Shortly thereafter, every employee in the company was required to undertake
training which boiled down to "don't read patents". Discussions of
intellectual property with either vendors or peers on an internal basis
were banned without presence of counsel.

Ironically, this same company has an active employee patent filing program
in place, which continues to this day.

I think that the primary motivation for banning research and discussions
boils down to a few related ideas:

a) a little knowledge is a dangerous thing. Engineers are seldom lawyers
and what they think a patent means is rarely what a lawyer would think a
patent would mean, especially wrt enforceability;

b) Discovery in the hands of the technically savvy can be a pretty
comprehensive process; in the context of an aggressive line of questioning
the most innocent of queries or explanations can seem sinister in motive;

c) There are very few new ideas, and when they occur it usually happens in
several places at the same time.
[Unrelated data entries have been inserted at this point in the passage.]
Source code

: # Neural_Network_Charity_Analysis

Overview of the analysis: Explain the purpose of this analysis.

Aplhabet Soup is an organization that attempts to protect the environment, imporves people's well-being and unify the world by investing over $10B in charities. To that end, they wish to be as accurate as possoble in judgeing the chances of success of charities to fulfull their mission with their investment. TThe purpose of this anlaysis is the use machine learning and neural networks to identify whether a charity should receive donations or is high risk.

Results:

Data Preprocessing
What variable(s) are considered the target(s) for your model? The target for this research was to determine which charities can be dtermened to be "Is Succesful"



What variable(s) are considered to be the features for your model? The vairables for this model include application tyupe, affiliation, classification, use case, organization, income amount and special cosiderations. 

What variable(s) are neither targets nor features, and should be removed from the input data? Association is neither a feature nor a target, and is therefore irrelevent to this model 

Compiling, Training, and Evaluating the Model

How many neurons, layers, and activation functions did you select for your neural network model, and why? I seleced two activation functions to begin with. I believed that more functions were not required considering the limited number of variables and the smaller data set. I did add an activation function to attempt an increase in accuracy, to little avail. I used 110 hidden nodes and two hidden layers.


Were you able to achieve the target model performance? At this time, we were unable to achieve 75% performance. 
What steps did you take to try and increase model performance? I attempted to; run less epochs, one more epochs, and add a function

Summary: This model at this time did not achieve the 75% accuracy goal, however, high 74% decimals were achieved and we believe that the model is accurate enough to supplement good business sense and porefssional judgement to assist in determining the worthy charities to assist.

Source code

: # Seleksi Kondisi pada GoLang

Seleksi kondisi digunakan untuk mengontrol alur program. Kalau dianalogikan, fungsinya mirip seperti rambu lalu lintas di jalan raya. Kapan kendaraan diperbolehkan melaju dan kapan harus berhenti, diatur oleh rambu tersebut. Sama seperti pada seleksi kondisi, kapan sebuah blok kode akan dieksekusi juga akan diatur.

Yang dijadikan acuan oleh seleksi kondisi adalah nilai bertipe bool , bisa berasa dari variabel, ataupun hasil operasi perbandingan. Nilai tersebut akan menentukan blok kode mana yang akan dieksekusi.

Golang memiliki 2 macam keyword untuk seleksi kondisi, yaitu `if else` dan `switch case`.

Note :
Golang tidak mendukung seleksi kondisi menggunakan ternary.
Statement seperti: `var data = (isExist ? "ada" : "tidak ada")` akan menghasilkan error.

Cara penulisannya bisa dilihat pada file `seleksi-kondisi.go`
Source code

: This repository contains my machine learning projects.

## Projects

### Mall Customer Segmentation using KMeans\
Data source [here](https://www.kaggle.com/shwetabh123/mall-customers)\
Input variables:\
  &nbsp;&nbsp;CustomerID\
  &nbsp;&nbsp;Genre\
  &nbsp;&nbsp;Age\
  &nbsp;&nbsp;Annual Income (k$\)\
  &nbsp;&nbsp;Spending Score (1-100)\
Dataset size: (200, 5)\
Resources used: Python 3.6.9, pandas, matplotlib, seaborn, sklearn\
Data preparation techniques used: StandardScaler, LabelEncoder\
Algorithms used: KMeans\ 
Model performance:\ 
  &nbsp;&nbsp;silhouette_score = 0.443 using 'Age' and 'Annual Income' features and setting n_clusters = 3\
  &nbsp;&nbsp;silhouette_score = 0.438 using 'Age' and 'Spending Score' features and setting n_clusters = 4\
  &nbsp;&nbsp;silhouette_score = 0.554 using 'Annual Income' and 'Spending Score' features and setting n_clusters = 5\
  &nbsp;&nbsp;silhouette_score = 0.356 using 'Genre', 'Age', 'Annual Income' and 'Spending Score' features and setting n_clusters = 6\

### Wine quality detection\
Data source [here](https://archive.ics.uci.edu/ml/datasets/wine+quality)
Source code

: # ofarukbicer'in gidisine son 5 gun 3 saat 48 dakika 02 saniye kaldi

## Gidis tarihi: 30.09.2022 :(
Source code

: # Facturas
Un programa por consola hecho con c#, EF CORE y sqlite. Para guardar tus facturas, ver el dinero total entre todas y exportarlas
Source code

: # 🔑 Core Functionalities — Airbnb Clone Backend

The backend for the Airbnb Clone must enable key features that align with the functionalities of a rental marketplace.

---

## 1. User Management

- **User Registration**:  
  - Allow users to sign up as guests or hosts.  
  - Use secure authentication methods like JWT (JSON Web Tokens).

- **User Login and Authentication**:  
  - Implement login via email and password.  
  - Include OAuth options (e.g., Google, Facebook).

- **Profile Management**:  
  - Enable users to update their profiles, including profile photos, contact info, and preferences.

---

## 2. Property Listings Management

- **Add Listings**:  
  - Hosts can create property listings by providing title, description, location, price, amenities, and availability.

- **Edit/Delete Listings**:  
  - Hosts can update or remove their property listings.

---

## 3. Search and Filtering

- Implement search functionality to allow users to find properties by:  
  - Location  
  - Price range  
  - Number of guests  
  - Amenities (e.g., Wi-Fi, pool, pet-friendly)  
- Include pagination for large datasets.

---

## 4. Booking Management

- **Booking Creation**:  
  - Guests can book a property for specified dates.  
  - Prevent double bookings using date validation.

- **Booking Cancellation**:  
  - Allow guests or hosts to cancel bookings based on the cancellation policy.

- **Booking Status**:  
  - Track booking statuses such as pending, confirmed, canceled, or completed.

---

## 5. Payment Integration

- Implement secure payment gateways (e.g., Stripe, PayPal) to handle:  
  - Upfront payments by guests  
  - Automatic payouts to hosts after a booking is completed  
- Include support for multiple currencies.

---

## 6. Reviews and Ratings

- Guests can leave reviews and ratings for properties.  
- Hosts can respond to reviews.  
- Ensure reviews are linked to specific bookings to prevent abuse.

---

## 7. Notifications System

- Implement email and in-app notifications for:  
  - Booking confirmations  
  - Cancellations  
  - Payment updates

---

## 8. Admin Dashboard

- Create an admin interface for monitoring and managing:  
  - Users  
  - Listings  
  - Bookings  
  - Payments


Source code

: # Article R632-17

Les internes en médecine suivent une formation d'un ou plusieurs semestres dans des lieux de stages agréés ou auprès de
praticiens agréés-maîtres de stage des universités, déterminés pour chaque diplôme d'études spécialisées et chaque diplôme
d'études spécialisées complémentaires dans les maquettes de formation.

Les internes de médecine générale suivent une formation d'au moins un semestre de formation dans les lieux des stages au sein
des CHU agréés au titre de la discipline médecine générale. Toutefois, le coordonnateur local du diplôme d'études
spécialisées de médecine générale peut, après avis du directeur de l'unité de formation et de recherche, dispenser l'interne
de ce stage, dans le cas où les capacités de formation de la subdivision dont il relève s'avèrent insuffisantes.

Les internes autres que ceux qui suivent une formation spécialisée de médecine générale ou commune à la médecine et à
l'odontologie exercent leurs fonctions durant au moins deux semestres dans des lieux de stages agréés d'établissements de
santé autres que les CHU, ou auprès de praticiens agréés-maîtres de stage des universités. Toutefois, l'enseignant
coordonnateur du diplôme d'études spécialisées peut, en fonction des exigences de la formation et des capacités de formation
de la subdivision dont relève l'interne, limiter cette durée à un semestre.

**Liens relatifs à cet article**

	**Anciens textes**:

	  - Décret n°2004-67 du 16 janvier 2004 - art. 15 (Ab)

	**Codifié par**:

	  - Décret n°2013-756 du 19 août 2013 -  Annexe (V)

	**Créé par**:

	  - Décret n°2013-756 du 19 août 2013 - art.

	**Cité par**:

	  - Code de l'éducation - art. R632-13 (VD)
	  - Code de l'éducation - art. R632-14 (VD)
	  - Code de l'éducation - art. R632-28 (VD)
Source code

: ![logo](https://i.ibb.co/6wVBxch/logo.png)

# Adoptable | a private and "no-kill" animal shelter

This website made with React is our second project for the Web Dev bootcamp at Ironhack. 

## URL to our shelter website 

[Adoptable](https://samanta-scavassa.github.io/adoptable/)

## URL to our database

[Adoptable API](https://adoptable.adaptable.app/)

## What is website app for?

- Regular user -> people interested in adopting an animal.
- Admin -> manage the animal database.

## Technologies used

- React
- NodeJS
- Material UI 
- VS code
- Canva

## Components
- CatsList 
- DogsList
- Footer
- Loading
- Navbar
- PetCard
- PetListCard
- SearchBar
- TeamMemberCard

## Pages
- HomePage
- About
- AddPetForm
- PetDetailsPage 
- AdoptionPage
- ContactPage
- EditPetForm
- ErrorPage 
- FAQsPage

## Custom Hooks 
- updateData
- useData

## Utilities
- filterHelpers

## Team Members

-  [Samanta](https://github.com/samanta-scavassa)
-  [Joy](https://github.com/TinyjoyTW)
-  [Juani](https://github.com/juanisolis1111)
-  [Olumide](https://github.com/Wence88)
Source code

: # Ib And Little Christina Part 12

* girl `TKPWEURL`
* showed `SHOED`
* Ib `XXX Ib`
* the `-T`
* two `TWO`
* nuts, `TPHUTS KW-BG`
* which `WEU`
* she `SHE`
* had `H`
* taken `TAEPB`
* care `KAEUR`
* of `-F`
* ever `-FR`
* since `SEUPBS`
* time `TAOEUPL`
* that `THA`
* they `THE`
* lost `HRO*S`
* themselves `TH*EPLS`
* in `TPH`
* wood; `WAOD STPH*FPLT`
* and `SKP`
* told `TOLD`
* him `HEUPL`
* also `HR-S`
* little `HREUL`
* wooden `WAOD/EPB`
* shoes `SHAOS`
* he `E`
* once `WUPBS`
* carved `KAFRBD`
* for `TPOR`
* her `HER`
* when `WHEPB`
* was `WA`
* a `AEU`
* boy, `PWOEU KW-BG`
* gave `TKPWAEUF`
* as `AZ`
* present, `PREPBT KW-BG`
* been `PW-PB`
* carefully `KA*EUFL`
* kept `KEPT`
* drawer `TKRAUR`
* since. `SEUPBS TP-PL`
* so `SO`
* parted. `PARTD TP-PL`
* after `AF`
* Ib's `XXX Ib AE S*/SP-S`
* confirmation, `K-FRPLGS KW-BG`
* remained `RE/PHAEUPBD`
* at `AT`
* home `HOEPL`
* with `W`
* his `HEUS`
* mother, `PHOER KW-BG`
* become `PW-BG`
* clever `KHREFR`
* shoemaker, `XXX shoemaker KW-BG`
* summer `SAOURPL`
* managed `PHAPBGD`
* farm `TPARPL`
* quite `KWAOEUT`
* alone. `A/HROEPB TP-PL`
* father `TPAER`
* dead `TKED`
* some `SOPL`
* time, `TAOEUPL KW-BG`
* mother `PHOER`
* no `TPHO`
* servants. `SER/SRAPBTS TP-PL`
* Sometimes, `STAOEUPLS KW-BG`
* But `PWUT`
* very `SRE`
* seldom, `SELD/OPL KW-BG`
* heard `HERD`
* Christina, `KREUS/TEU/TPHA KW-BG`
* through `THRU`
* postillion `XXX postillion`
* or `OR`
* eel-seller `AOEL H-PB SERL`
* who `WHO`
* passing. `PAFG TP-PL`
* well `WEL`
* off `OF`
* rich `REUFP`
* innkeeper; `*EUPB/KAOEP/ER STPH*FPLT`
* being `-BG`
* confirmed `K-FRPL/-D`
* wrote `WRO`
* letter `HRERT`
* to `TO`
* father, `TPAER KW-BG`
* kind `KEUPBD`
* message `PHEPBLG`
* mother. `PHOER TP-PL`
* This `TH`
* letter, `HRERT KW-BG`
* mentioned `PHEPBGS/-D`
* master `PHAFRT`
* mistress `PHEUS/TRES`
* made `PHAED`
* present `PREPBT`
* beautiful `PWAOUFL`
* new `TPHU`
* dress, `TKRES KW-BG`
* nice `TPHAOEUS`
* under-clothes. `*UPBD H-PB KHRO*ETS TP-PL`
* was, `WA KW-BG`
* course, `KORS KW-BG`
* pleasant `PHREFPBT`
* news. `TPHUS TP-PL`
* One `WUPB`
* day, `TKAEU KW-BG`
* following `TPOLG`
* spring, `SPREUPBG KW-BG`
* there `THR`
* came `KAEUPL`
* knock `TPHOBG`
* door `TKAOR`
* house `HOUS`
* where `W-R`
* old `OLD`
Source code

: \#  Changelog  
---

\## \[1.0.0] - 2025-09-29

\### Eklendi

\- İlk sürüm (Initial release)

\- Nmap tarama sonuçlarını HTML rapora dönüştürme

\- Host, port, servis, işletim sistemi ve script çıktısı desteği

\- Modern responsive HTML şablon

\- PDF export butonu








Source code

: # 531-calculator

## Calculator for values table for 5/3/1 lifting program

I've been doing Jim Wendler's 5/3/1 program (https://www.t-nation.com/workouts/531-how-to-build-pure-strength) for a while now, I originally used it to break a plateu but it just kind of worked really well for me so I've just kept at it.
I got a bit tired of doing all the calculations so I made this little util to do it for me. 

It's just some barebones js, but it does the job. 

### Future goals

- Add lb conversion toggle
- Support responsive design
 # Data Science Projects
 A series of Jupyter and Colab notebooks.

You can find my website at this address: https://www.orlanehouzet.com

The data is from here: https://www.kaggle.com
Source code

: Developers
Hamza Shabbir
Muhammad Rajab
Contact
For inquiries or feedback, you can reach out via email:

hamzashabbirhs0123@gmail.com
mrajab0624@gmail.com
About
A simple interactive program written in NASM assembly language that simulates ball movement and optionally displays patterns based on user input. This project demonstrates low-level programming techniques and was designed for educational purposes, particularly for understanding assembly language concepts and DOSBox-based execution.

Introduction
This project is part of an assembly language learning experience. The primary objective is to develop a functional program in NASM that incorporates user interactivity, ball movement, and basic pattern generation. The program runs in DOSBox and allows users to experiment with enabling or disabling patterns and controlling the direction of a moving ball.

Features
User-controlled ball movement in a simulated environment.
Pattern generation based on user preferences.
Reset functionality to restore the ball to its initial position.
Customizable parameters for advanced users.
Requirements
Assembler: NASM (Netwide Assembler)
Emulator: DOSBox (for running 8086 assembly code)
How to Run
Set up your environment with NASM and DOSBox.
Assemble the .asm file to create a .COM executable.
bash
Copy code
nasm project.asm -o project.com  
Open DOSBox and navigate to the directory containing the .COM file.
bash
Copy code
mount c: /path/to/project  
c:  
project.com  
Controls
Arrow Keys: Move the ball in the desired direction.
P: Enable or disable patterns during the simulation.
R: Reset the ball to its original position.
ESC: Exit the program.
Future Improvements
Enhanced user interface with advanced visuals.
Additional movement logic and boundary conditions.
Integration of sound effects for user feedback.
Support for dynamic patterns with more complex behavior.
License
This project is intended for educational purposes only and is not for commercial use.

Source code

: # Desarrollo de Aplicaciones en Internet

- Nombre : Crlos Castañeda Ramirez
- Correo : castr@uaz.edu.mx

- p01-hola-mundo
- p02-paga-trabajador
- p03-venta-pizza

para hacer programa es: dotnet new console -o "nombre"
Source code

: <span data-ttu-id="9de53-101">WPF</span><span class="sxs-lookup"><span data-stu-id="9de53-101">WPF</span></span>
Why this occurs is an enduring
philosophical mystery of the zeitgeist. Practically, it means that your
idea may or may not be similiar to someone else's, and in the throes of
litigation you do not want the taint of proven exposure to someone else's
...uh... output, to weaken your claim of original sin. see B above.

so yes, it happens. lawyers have practical reasons for requesting it. the
effectiveness of the admonition is for the courts to decide...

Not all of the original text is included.